◆ **WORK INSTRUCTION**
Your answer should be the line that contains "- Cardiovascular surgery" and each line after it, restated word for word through the final line of the entries.

[Saved entries]
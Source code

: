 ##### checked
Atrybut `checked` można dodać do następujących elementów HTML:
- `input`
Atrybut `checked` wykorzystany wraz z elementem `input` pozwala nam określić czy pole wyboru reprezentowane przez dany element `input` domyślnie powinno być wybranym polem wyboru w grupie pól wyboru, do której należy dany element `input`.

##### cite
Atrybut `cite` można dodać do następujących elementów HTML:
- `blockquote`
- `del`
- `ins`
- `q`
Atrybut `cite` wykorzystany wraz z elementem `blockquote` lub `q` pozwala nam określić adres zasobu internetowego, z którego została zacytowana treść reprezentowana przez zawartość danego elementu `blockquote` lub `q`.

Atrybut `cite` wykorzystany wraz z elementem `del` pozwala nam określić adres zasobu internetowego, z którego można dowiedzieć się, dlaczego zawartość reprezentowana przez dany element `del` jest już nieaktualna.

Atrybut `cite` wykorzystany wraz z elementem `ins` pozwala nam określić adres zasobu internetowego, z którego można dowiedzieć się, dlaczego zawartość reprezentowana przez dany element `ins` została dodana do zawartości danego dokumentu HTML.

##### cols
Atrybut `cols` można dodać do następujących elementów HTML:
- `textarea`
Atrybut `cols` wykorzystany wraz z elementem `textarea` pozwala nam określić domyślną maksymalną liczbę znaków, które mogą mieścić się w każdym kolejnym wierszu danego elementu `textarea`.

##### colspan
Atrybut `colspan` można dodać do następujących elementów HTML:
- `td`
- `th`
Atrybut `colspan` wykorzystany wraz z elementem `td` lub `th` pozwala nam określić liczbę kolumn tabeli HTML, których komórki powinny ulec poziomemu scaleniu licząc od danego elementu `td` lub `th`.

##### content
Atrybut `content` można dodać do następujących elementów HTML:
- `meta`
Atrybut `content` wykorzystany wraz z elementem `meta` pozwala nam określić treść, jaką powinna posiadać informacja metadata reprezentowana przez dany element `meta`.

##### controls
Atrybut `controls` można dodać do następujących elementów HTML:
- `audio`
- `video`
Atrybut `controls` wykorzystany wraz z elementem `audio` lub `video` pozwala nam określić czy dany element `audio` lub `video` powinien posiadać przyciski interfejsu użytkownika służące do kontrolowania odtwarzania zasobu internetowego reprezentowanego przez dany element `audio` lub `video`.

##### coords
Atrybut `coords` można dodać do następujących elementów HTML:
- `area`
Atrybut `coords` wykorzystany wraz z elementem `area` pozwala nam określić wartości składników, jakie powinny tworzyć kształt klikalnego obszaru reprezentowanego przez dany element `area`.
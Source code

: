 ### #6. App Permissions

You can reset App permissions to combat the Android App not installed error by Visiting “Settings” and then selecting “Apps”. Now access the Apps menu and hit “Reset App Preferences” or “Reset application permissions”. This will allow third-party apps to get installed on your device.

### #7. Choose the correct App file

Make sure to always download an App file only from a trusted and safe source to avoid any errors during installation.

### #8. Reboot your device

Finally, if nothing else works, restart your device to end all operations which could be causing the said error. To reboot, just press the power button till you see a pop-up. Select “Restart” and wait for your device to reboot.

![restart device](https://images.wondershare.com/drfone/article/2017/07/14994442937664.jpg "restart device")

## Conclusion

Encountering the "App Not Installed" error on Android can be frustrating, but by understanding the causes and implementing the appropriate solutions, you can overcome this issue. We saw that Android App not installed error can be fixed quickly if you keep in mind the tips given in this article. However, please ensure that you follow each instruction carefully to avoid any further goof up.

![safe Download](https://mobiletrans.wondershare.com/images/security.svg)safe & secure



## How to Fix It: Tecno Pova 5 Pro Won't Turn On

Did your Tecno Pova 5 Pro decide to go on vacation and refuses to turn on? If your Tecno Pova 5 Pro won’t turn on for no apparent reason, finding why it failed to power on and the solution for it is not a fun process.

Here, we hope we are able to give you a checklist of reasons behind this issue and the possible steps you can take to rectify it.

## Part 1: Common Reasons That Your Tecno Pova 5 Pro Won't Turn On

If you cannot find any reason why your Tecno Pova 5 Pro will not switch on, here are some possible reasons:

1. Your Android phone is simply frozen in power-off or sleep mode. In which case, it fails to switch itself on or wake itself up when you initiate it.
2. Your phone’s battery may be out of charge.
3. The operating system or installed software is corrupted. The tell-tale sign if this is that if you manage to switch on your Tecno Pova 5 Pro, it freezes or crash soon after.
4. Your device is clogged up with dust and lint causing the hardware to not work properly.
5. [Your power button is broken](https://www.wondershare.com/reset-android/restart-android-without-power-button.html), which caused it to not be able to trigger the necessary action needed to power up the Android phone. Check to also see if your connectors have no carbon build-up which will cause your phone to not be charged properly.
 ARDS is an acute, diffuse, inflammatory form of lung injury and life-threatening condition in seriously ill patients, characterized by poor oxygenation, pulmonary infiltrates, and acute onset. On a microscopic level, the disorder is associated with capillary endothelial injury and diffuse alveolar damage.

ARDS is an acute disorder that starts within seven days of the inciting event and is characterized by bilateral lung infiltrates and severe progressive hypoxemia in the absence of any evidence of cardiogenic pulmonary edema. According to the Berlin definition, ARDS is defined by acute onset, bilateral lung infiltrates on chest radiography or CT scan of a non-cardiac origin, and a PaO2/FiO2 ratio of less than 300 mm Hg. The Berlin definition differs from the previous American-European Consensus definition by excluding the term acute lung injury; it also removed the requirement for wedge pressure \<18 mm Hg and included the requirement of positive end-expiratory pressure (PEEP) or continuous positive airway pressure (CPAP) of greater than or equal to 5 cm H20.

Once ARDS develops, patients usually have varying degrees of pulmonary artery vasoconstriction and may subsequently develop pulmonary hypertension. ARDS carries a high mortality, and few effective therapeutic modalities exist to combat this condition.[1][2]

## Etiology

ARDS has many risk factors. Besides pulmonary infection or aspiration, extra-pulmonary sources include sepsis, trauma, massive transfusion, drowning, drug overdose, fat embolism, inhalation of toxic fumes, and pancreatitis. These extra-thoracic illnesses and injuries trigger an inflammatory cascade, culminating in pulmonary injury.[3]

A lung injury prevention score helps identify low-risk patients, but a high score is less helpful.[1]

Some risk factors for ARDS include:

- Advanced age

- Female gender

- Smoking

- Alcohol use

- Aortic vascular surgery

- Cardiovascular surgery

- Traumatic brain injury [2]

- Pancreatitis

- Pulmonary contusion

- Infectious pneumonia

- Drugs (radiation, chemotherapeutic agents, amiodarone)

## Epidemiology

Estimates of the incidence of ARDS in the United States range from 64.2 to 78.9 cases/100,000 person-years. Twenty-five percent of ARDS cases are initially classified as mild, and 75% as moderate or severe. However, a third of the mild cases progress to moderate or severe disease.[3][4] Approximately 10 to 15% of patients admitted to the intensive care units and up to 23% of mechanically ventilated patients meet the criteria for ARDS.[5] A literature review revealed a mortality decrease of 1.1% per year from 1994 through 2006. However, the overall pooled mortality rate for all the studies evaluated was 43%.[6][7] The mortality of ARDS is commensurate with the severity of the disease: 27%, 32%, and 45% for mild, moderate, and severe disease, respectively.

◆ **RESULT**
- Cardiovascular surgery

- Traumatic brain injury [2]

- Pancreatitis

- Pulmonary contusion

- Infectious pneumonia

- Drugs (radiation, chemotherapeutic agents, amiodarone)

## Epidemiology

Estimates of the incidence of ARDS in the United States range from 64.2 to 78.9 cases/100,000 person-years. Twenty-five percent of ARDS cases are initially classified as mild, and 75% as moderate or severe. However, a third of the mild cases progress to moderate or severe disease.[3][4] Approximately 10 to 15% of patients admitted to the intensive care units and up to 23% of mechanically ventilated patients meet the criteria for ARDS.[5] A literature review revealed a mortality decrease of 1.1% per year from 1994 through 2006. However, the overall pooled mortality rate for all the studies evaluated was 43%.[6][7] The mortality of ARDS is commensurate with the severity of the disease: 27%, 32%, and 45% for mild, moderate, and severe disease, respectively.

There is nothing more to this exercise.